- _WORK TO COMPLETE_: Look through the material below and copy exactly the lines from the line with "(Potential papers, and chapters listed here)" to the line with "Develop this work", those two lines included.

- _SOURCE DATA_:
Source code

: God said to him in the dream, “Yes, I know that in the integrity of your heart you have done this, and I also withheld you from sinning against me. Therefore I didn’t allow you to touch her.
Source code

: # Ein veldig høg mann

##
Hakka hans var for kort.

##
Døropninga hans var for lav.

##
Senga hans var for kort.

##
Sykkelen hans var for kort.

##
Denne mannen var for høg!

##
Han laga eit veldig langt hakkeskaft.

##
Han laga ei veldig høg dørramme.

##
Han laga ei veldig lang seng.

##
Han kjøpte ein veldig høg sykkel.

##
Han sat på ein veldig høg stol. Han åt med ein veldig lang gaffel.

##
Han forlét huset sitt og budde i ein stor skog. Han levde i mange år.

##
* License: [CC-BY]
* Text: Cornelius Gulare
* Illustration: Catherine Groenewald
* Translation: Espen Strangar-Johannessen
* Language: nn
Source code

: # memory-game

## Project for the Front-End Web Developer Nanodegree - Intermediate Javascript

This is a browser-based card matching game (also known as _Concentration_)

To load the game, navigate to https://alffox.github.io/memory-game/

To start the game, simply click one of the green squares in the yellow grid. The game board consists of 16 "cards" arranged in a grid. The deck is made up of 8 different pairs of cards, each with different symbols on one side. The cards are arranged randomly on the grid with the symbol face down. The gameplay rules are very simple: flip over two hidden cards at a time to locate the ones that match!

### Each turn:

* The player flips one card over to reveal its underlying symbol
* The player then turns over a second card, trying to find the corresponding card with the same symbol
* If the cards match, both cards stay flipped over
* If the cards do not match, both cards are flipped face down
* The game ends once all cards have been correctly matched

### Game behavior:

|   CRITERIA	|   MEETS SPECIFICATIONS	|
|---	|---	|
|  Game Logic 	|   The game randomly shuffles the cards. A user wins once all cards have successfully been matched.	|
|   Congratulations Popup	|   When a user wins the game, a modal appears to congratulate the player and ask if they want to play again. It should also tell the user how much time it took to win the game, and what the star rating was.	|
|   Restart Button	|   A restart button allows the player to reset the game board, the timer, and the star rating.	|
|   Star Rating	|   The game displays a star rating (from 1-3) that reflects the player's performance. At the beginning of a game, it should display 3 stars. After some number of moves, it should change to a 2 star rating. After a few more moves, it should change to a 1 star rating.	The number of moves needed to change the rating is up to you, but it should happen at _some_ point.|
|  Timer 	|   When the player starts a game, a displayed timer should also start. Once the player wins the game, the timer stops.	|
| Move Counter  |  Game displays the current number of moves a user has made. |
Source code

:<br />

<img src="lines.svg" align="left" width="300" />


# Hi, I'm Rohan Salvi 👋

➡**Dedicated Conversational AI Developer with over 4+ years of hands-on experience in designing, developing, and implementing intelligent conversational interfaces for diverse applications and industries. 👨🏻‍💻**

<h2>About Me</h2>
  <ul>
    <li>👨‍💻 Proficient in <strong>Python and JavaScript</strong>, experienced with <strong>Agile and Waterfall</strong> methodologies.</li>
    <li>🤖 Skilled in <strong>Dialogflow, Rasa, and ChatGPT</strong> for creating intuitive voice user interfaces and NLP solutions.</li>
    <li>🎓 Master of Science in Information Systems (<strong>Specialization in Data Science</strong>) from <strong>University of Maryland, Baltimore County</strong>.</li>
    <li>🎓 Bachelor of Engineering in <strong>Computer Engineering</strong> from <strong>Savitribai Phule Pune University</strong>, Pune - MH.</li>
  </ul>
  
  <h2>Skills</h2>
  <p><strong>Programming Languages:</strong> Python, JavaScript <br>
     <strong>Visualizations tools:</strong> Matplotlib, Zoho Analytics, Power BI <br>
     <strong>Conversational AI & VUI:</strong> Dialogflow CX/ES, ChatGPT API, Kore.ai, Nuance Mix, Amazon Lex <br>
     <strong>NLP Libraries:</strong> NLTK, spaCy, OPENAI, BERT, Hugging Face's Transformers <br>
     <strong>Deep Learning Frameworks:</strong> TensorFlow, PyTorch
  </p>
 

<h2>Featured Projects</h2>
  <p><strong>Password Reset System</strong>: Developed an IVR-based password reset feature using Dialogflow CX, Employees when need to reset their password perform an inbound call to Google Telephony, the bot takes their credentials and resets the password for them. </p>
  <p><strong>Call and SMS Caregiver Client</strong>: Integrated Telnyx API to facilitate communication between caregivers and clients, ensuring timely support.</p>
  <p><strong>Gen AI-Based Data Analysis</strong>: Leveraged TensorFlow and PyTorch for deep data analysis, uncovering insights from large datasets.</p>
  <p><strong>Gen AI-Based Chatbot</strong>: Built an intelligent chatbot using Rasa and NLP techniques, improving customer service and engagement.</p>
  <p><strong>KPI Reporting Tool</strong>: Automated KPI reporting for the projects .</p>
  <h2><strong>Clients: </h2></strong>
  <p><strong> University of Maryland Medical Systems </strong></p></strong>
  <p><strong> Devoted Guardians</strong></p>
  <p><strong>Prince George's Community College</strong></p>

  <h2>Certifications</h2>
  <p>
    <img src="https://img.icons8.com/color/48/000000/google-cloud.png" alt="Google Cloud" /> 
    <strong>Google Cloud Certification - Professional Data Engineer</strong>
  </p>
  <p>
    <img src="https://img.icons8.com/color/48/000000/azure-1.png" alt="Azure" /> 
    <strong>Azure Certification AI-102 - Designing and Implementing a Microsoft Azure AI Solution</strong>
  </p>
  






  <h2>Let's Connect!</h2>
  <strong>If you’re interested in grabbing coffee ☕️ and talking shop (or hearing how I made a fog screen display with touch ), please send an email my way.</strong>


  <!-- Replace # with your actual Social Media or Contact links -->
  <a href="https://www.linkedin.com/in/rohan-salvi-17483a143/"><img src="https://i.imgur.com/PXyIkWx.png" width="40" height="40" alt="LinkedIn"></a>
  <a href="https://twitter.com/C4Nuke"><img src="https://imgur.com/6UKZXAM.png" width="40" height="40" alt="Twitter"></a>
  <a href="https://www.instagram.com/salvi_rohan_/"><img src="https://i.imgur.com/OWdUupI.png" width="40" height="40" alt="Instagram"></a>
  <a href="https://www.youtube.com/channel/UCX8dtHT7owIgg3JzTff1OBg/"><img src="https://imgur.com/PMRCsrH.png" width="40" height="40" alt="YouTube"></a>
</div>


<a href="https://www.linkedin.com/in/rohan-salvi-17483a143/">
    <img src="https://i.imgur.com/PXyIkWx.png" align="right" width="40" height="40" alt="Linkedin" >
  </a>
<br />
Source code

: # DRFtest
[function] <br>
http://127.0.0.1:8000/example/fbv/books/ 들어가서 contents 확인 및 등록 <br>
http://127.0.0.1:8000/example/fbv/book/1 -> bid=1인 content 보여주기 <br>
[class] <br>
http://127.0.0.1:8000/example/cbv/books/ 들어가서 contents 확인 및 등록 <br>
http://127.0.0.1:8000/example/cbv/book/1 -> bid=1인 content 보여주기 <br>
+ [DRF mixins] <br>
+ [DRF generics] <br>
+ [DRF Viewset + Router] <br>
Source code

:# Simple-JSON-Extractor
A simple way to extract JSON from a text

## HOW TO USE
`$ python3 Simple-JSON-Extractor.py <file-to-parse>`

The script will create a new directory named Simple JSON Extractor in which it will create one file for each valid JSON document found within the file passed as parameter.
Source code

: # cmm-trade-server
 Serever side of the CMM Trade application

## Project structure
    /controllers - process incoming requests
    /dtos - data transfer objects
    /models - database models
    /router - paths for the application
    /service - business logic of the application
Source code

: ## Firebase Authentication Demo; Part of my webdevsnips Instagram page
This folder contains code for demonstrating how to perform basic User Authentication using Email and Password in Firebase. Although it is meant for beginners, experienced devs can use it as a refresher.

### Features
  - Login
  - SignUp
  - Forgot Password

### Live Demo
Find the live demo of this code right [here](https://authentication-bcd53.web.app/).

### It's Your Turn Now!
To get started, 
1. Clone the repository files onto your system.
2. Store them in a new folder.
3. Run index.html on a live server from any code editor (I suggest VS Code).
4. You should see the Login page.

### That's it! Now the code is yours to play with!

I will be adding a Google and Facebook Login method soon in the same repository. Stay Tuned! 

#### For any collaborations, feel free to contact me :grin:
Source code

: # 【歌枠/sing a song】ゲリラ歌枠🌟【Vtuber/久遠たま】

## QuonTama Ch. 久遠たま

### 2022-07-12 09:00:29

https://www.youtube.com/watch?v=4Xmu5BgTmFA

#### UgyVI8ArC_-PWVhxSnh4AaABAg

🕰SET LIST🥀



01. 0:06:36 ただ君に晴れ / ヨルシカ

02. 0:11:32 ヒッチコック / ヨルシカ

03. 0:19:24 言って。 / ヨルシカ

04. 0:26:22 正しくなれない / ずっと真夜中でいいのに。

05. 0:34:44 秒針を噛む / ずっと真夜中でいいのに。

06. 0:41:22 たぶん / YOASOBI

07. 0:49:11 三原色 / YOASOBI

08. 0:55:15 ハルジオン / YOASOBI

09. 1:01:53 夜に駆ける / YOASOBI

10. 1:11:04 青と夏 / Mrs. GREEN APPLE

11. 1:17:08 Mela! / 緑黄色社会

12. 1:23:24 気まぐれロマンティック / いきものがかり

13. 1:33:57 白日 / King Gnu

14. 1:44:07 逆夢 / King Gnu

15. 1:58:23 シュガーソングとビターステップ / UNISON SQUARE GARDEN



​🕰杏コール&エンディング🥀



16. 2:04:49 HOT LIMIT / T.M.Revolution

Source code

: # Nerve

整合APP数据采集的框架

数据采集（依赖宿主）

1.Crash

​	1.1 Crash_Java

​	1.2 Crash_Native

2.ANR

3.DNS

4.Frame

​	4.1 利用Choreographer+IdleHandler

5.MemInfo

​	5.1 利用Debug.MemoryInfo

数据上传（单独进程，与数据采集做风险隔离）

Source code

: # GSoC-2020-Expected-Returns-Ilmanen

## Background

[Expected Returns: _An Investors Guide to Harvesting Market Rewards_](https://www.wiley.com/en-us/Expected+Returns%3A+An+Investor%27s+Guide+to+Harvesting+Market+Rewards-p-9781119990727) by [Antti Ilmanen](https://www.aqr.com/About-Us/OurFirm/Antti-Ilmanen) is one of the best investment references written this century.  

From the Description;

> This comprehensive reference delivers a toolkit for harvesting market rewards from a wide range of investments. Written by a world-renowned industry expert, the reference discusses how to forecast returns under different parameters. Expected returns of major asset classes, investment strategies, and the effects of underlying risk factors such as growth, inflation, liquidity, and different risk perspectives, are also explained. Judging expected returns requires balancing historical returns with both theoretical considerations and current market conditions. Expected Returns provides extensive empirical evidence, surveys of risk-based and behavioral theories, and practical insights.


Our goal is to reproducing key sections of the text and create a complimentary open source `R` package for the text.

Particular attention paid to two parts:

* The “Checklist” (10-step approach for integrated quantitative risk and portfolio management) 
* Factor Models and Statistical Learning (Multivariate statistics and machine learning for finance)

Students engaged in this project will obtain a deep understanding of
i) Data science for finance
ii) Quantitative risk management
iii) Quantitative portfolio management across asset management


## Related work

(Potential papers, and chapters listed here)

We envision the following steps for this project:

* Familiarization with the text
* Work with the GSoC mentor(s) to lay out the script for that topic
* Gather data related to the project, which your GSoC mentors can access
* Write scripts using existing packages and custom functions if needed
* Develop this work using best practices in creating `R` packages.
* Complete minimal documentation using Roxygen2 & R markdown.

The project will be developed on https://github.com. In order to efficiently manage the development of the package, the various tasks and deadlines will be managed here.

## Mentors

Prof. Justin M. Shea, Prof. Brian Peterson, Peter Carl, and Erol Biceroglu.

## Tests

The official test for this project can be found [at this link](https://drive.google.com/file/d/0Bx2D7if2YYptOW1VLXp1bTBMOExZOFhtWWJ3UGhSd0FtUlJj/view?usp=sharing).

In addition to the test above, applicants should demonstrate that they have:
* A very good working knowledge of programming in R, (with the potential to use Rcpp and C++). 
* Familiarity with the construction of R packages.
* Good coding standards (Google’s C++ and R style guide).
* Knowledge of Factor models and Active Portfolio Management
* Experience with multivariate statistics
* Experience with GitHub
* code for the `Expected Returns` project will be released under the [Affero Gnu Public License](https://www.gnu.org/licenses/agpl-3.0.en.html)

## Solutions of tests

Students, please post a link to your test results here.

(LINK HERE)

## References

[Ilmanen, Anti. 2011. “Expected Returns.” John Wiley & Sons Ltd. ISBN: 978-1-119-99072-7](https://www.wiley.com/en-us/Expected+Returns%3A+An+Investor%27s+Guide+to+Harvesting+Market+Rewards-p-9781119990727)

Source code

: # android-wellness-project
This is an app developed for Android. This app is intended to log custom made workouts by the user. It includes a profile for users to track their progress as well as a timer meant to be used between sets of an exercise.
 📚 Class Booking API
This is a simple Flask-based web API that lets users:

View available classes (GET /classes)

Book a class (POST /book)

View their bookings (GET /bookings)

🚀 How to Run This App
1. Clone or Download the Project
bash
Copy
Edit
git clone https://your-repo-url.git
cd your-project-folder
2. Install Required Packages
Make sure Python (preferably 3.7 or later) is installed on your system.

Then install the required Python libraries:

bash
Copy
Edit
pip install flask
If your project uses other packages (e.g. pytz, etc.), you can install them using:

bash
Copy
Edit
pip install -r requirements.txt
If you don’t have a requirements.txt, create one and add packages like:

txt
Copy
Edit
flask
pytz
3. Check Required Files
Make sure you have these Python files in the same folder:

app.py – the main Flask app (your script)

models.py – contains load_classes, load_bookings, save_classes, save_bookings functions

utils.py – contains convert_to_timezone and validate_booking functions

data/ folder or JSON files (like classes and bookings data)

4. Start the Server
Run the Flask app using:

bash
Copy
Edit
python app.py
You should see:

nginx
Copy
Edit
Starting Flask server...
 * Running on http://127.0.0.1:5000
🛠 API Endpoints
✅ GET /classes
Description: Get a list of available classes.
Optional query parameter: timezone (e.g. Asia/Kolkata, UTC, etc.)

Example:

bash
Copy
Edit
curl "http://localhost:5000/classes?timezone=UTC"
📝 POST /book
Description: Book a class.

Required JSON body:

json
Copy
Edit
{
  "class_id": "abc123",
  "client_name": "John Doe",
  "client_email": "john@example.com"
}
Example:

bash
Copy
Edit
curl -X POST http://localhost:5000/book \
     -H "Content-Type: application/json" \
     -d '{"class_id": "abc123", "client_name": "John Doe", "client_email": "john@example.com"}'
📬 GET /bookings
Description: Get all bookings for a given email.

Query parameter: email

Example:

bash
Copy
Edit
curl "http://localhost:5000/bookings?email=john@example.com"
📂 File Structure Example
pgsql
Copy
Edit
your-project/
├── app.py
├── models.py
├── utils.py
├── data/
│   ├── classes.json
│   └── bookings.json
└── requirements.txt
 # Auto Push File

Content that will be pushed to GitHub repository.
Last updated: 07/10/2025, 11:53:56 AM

- _RESPONSE TO THE TASK_:
(Potential papers, and chapters listed here)

We envision the following steps for this project:

* Familiarization with the text
* Work with the GSoC mentor(s) to lay out the script for that topic
* Gather data related to the project, which your GSoC mentors can access
* Write scripts using existing packages and custom functions if needed
* Develop this work using best practices in creating `R` packages.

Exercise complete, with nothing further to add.